#### Assignment
Where the word "theme" occurs in a line of the data, return the whole line.

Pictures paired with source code
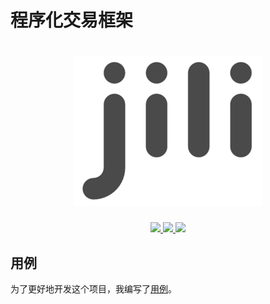 # 程序化交易框架

<h1 align="center"><img src="logo.png" alt=""></h1>
<p align="center">
<a href="https://www.travis-ci.org/aQuaYi/jili">
  <img src="https://www.travis-ci.org/aQuaYi/jili.svg?branch=master" />
</a>
<a href="https://codecov.io/gh/aQuaYi/jili">
  <img src="https://codecov.io/gh/aQuaYi/jili/branch/master/graph/badge.svg" />
</a>
<a href="https://golang.google.cn">
  <img src="https://img.shields.io/badge/Go-1.12-blue.svg" />
</a>
</p>

## 用例

为了更好地开发这个项目，我编写了[用例](UseCase)。
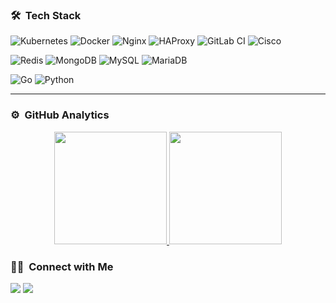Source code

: ### 🛠 &nbsp;Tech Stack


![Kubernetes](https://img.shields.io/badge/kubernetes-%23326ce5.svg?style=for-the-badge&logo=kubernetes&logoColor=white)
![Docker](https://img.shields.io/badge/docker-%230db7ed.svg?style=for-the-badge&logo=docker&logoColor=white)
![Nginx](https://img.shields.io/badge/nginx-%23009639.svg?style=for-the-badge&logo=nginx&logoColor=white)
![HAProxy](https://img.shields.io/badge/HAProxy-%23181717.svg?style=for-the-badge&logo=haproxy&logoColor=white)
![GitLab CI](https://img.shields.io/badge/GitLabCI-%23181717.svg?style=for-the-badge&logo=gitlab&logoColor=white)
![Cisco](https://img.shields.io/badge/Cisco-%23181717.svg?style=for-the-badge&logo=cisco&logoColor=white)

![Redis](https://img.shields.io/badge/redis-%23DD0031.svg?style=for-the-badge&logo=redis&logoColor=white)
![MongoDB](https://img.shields.io/badge/MongoDB-%234ea94b.svg?style=for-the-badge&logo=mongodb&logoColor=white)
![MySQL](https://img.shields.io/badge/mysql-%2300f.svg?style=for-the-badge&logo=mysql&logoColor=white)
![MariaDB](https://img.shields.io/badge/MariaDB-003545?style=for-the-badge&logo=mariadb&logoColor=white)

![Go](https://img.shields.io/badge/go-%2300ADD8.svg?style=for-the-badge&logo=go&logoColor=white)
![Python](https://img.shields.io/badge/python-3670A0?style=for-the-badge&logo=python&logoColor=ffdd54)

-----

### ⚙️ &nbsp;GitHub Analytics

<p align="center">
<a href="https://github.com/vahidkhorasani">
  <img height="180em" src="https://github-readme-stats-eight-theta.vercel.app/api?username=vahidkhorasani&show_icons=true&theme=algolia&include_all_commits=true&count_private=true"/>
  <img height="180em" src="https://github-readme-stats-eight-theta.vercel.app/api/top-langs/?username=vahidkhorasani&layout=compact&langs_count=12&theme=algolia&hide=css,html,scss"/>
</a>
</p>

### 🤝🏻 &nbsp;Connect with Me

<a href="https://www.linkedin.com/in/vahidkhorasani//"><img src="https://img.shields.io/badge/-Vahid%20Khorasani-0077B5?style=flat&logo=Linkedin&logoColor=white"/></a>
<a href="mailto:vh.khorasani@gmail.com"><img src="https://img.shields.io/badge/-vh.khorasani@gmail.com-black?style=flat&logo=maildotru&logoColor=white"/></a>
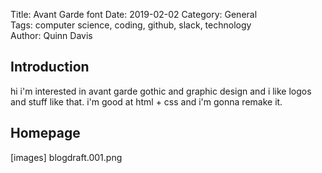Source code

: Title: Avant Garde font
Date: 2019-02-02
Category: General  
Tags: computer science, coding, github, slack, technology  
Author: Quinn Davis

## Introduction  

hi i'm interested in avant garde gothic and graphic design and i like logos and stuff like that. i'm good at html + css and i'm gonna remake it.

## Homepage 
[images] blogdraft.001.png
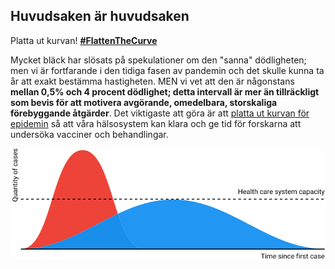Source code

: ## Huvudsaken är huvudsaken 
Platta ut kurvan! [**\#FlattenTheCurve**](https://twitter.com/hashtag/FlattenTheCurve?src=hashtag_click) 

Mycket bläck har slösats på spekulationer om den "sanna" dödligheten; men vi är fortfarande i den tidiga fasen av pandemin och det skulle kunna ta år att exakt bestämma hastigheten. MEN vi vet att den är någonstans **mellan 0,5% och 4 procent dödlighet; detta intervall är mer än tillräckligt som bevis för att motivera avgörande, omedelbara, storskaliga förebyggande åtgärder**. Det viktigaste att göra är att [platta ut kurvan för epidemin](https://www.economist.com/briefing/2020/02/29/covid-19-is-now-in-50-countries-and-things-will-get-worse) så att våra hälsosystem kan klara och ge tid för forskarna att undersöka vacciner och behandlingar.

![](/images/health-system-capacity.svg)

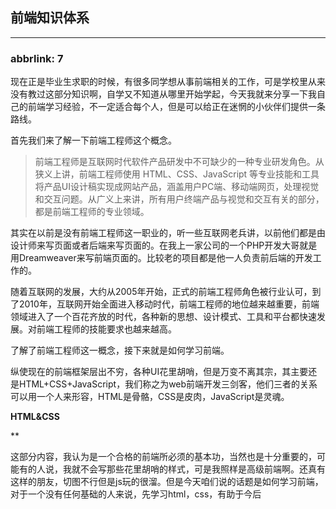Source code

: ## 前端知识体系

---

### abbrlink: 7

现在正是毕业生求职的时候，有很多同学想从事前端相关的工作，可是学校里从来没有教过这部分知识啊，自学又不知道从哪里开始学起，今天我就来分享一下我自己的前端学习经验，不一定适合每个人，但是可以给正在迷惘的小伙伴们提供一条路线。

首先我们来了解一下前端工程师这个概念。

> 前端工程师是互联网时代软件产品研发中不可缺少的一种专业研发角色。从狭义上讲，前端工程师使用 HTML、CSS、JavaScript 等专业技能和工具将产品UI设计稿实现成网站产品，涵盖用户PC端、移动端网页，处理视觉和交互问题。从广义上来讲，所有用户终端产品与视觉和交互有关的部分，都是前端工程师的专业领域。

其实在以前是没有前端工程师这一职业的，听一些互联网老兵讲，以前他们都是由设计师来写页面或者后端来写页面的。在我上一家公司的一个PHP开发大哥就是用Dreamweaver来写前端页面的。比较老的项目都是他一人负责前后端的开发工作的。

随着互联网的发展，大约从2005年开始，正式的前端工程师角色被行业认可，到了2010年，互联网开始全面进入移动时代，前端工程师的地位越来越重要，前端领域进入了一个百花齐放的时代，各种新的思想、设计模式、工具和平台都快速发展。对前端工程师的技能要求也越来越高。

了解了前端工程师这一概念，接下来就是如何学习前端。

纵使现在的前端框架层出不穷，各种UI花里胡哨，但是万变不离其宗，其主要还是HTML+CSS+JavaScript，我们称之为web前端开发三剑客，他们三者的关系可以用一个人来形容，HTML是骨骼，CSS是皮肉，JavaScript是灵魂。

**HTML&CSS**

**

这部分内容，我认为是一个合格的前端所必须的基本功，当然也是十分重要的，可能有的人说，我就不会写那些花里胡哨的样式，可是我照样是高级前端啊。还真有这样的朋友，切图不行但是js玩的很溜。但是今天咱们说的话题是如何学习前端，对于一个没有任何基础的人来说，先学习html，css，有助于今后

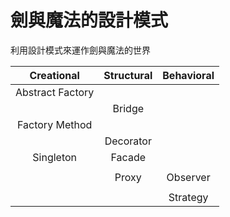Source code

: # 劍與魔法的設計模式
利用設計模式來運作劍與魔法的世界


| Creational | Structural | Behavioral |
| :----: | :----: | :----: |
| Abstract Factory |  |
|  | Bridge |
| Factory Method |  |
|  | Decorator |
| Singleton | Facade |
|  |  |
|  | Proxy | Observer |
|  |  |
|  |  | Strategy |
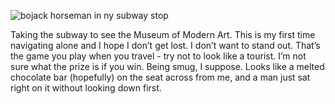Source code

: ![bojack horseman in ny subway stop](http://s.newsweek.com/sites/www.newsweek.com/files/styles/lg/public/2015/05/14/nyc-subway.jpg)  


Taking the subway to see the Museum of Modern Art. This is my first time navigating alone and I hope I don’t get lost. I don’t want to stand out. That’s the game you play when you travel - try not to look like a tourist. I’m not sure what the prize is if you win. Being smug, I suppose. Looks like a melted chocolate bar (hopefully) on the seat across from me, and a man just sat right on it without looking down first. 
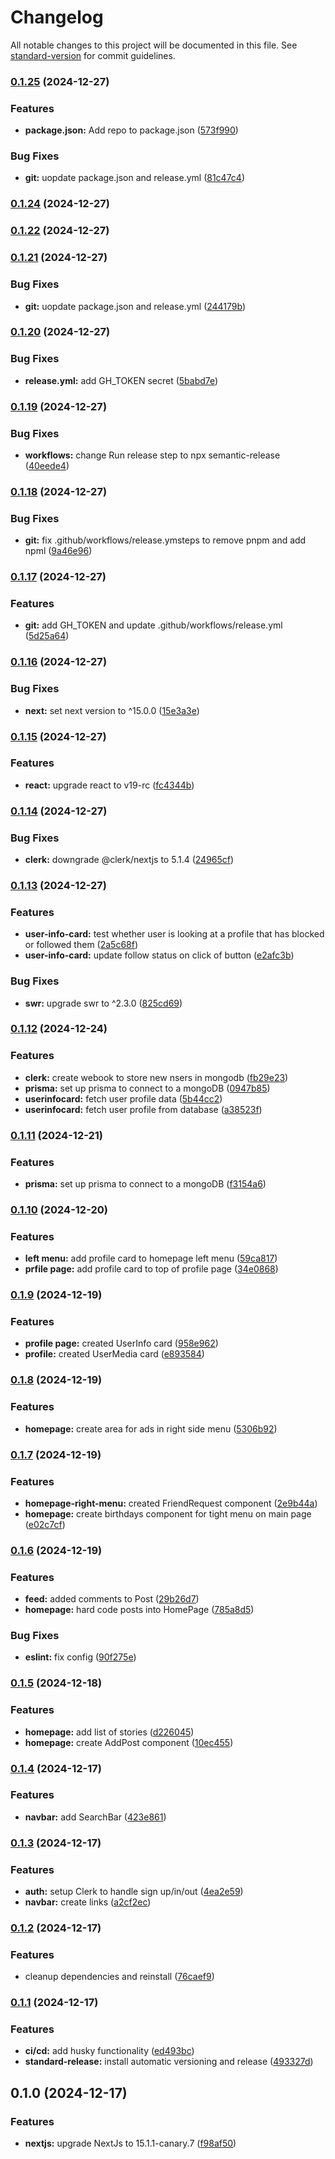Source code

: # Changelog

All notable changes to this project will be documented in this file. See [standard-version](https://github.com/conventional-changelog/standard-version) for commit guidelines.

### [0.1.25](https://github.com/mrcreel/next-social/compare/v0.1.20...v0.1.25) (2024-12-27)


### Features

* **package.json:** Add repo to package.json ([573f990](https://github.com/mrcreel/next-social/commit/573f990f8b01ea51ca77303172a4ff8395ab028e))


### Bug Fixes

* **git:** uopdate package.json and release.yml ([81c47c4](https://github.com/mrcreel/next-social/commit/81c47c4ecc4c9f09f76448e2827dfdf5489390f9))

### [0.1.24](https://github.com/mrcreel/next-social/compare/v0.1.21...v0.1.24) (2024-12-27)

### [0.1.22](https://github.com/mrcreel/next-social/compare/v0.1.21...v0.1.22) (2024-12-27)

### [0.1.21](https://github.com/mrcreel/next-social/compare/v0.1.20...v0.1.21) (2024-12-27)


### Bug Fixes

* **git:** uopdate package.json and release.yml ([244179b](https://github.com/mrcreel/next-social/commit/244179b50f6efde34f04085dcf555a3a35ac1f12))

### [0.1.20](https://github.com/mrcreel/next-social/compare/v0.1.19...v0.1.20) (2024-12-27)


### Bug Fixes

* **release.yml:** add GH_TOKEN secret ([5babd7e](https://github.com/mrcreel/next-social/commit/5babd7e43005fbbdbc5653825a271cad59732c81))

### [0.1.19](https://github.com/mrcreel/next-social/compare/v0.1.18...v0.1.19) (2024-12-27)


### Bug Fixes

* **workflows:** change Run release step to npx semantic-release ([40eede4](https://github.com/mrcreel/next-social/commit/40eede442656bd522fd9fb48a737fda6073ee2b5))

### [0.1.18](https://github.com/mrcreel/next-social/compare/v0.1.17...v0.1.18) (2024-12-27)


### Bug Fixes

* **git:** fix .github/workflows/release.ymsteps to remove pnpm and add npml ([9a46e96](https://github.com/mrcreel/next-social/commit/9a46e964d7b9730a40335a123767c6a73ed0352b))

### [0.1.17](https://github.com/mrcreel/next-social/compare/v0.1.16...v0.1.17) (2024-12-27)


### Features

* **git:** add GH_TOKEN and update .github/workflows/release.yml ([5d25a64](https://github.com/mrcreel/next-social/commit/5d25a64b2c0424e0f17724b61c1cf59476511c06))

### [0.1.16](https://github.com/mrcreel/next-social/compare/v0.1.15...v0.1.16) (2024-12-27)


### Bug Fixes

* **next:** set next  version to ^15.0.0 ([15e3a3e](https://github.com/mrcreel/next-social/commit/15e3a3e426ff1bbaf66b0eca86e3f3dd1a625108))

### [0.1.15](https://github.com/mrcreel/next-social/compare/v0.1.14...v0.1.15) (2024-12-27)


### Features

* **react:** upgrade react to v19-rc ([fc4344b](https://github.com/mrcreel/next-social/commit/fc4344b4ab2eb682b3c2009c1b8dad0b325135ca))

### [0.1.14](https://github.com/mrcreel/next-social/compare/v0.1.13...v0.1.14) (2024-12-27)


### Bug Fixes

* **clerk:** downgrade @clerk/nextjs to 5.1.4 ([24965cf](https://github.com/mrcreel/next-social/commit/24965cf8bfeb0c34a69a2938c14f65038fa105fe))

### [0.1.13](https://github.com/mrcreel/next-social/compare/v0.1.12...v0.1.13) (2024-12-27)


### Features

* **user-info-card:** test whether user is looking at a profile that has blocked or followed them ([2a5c68f](https://github.com/mrcreel/next-social/commit/2a5c68ffc67f7fccf49b7d4760bdc7607f512365))
* **user-info-card:** update follow status on click of button ([e2afc3b](https://github.com/mrcreel/next-social/commit/e2afc3bb3a5cdc0cf7ca9b4ec47085615f18b5fd))


### Bug Fixes

* **swr:** upgrade swr to ^2.3.0 ([825cd69](https://github.com/mrcreel/next-social/commit/825cd69c7997e569897a51633bfc195ea915e68e))

### [0.1.12](https://github.com/mrcreel/next-social/compare/v0.1.11...v0.1.12) (2024-12-24)


### Features

* **clerk:** create webook to store new nsers in mongodb ([fb29e23](https://github.com/mrcreel/next-social/commit/fb29e23a3b38b975cda5ba9ebd9b253fe0687018))
* **prisma:** set up prisma to connect to a  mongoDB ([0947b85](https://github.com/mrcreel/next-social/commit/0947b85313881e7e56fc7ea09ab9780a680572f1))
* **userinfocard:** fetch user profile data ([5b44cc2](https://github.com/mrcreel/next-social/commit/5b44cc2c30c04f394279156c051d15fc0d88bf1d))
* **userinfocard:** fetch user profile from database ([a38523f](https://github.com/mrcreel/next-social/commit/a38523f24eec51ca2bdd3b3f4158245c2330f475))

### [0.1.11](https://github.com/mrcreel/next-social/compare/v0.1.10...v0.1.11) (2024-12-21)


### Features

* **prisma:** set up prisma to connect to a  mongoDB ([f3154a6](https://github.com/mrcreel/next-social/commit/f3154a692ddef723c8f52dfed8c293fbb49e6162))

### [0.1.10](https://github.com/mrcreel/next-social/compare/v0.1.9...v0.1.10) (2024-12-20)


### Features

* **left menu:** add profile card to homepage left menu ([59ca817](https://github.com/mrcreel/next-social/commit/59ca8176c9930a89f8da920e63581792506c52a9))
* **prfile page:** add profile card to top of profile page ([34e0868](https://github.com/mrcreel/next-social/commit/34e0868a5b03d4b0bb837be3f84e1ed5aafb9fc1))

### [0.1.9](https://github.com/mrcreel/next-social/compare/v0.1.8...v0.1.9) (2024-12-19)


### Features

* **profile page:** created UserInfo card ([958e962](https://github.com/mrcreel/next-social/commit/958e962ea1a70470250a5acba0b8e72640697f48))
* **profile:** created UserMedia card ([e893584](https://github.com/mrcreel/next-social/commit/e89358462b43cb5c6980a7730c4eb6e904deee90))

### [0.1.8](https://github.com/mrcreel/next-social/compare/v0.1.7...v0.1.8) (2024-12-19)


### Features

* **homepage:** create area for ads in right side menu ([5306b92](https://github.com/mrcreel/next-social/commit/5306b9297a6d49e8576d3c52747599438ff372dd))

### [0.1.7](https://github.com/mrcreel/next-social/compare/v0.1.6...v0.1.7) (2024-12-19)


### Features

* **homepage-right-menu:** created FriendRequest component ([2e9b44a](https://github.com/mrcreel/next-social/commit/2e9b44aa729b638d64658b843d0e92a3536ca4e6))
* **homepage:** create birthdays component for tight menu on main page ([e02c7cf](https://github.com/mrcreel/next-social/commit/e02c7cfca4cf2509a8b8441ccc0973b0be8ee0ae))

### [0.1.6](https://github.com/mrcreel/next-social/compare/v0.1.5...v0.1.6) (2024-12-19)


### Features

* **feed:** added comments to Post ([29b26d7](https://github.com/mrcreel/next-social/commit/29b26d7a73d8aa97686dd3258be8f854d37dacd6))
* **homepage:** hard code posts into HomePage ([785a8d5](https://github.com/mrcreel/next-social/commit/785a8d5c64150998acbefdc8631ae66eea509dea))


### Bug Fixes

* **eslint:** fix config ([90f275e](https://github.com/mrcreel/next-social/commit/90f275ef5398165f53ce7d57ed4612ddbb21bd55))

### [0.1.5](https://github.com/mrcreel/next-social/compare/v0.1.4...v0.1.5) (2024-12-18)


### Features

* **homepage:** add list of stories ([d226045](https://github.com/mrcreel/next-social/commit/d226045917d3d27ae3c93a3d0827207ee5404934))
* **homepage:** create AddPost component ([10ec455](https://github.com/mrcreel/next-social/commit/10ec4555cc963fb5cddb2193b411d98dc969df85))

### [0.1.4](https://github.com/mrcreel/next-social/compare/v0.1.3...v0.1.4) (2024-12-17)


### Features

* **navbar:** add SearchBar ([423e861](https://github.com/mrcreel/next-social/commit/423e861d2dd7977a27e0e73129c2f1730d2fb5ce))

### [0.1.3](https://github.com/mrcreel/next-social/compare/v0.1.2...v0.1.3) (2024-12-17)


### Features

* **auth:** setup Clerk to handle sign up/in/out ([4ea2e59](https://github.com/mrcreel/next-social/commit/4ea2e599884d07799263c0d557710ba56cd7b981))
* **navbar:** create links ([a2cf2ec](https://github.com/mrcreel/next-social/commit/a2cf2ec191992208e6898ddf4cc8682eafdecc5e))

### [0.1.2](https://github.com/mrcreel/next-social/compare/v0.1.1...v0.1.2) (2024-12-17)


### Features

* cleanup dependencies and reinstall ([76caef9](https://github.com/mrcreel/next-social/commit/76caef989055ea657a4c549e7e7a8a70a065308f))

### [0.1.1](https://github.com/mrcreel/next-social/compare/v0.1.0...v0.1.1) (2024-12-17)


### Features

* **ci/cd:** add husky functionality ([ed493bc](https://github.com/mrcreel/next-social/commit/ed493bcde3b88cb50805e52f394b2803ad86f3c7))
* **standard-release:** install automatic versioning and release ([493327d](https://github.com/mrcreel/next-social/commit/493327d1bfdc7ad033fc915221a92a3543c434b4))

## 0.1.0 (2024-12-17)


### Features

* **nextjs:** upgrade NextJs to 15.1.1-canary.7 ([f98af50](https://github.com/mrcreel/next-social/commit/f98af50ac4ee7324c4870bd6a34a9748afbe749b))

#### Reply
  <img height="180em" src="https://github-readme-stats-eight-theta.vercel.app/api?username=vahidkhorasani&show_icons=true&theme=algolia&include_all_commits=true&count_private=true"/>
  <img height="180em" src="https://github-readme-stats-eight-theta.vercel.app/api/top-langs/?username=vahidkhorasani&layout=compact&langs_count=12&theme=algolia&hide=css,html,scss"/>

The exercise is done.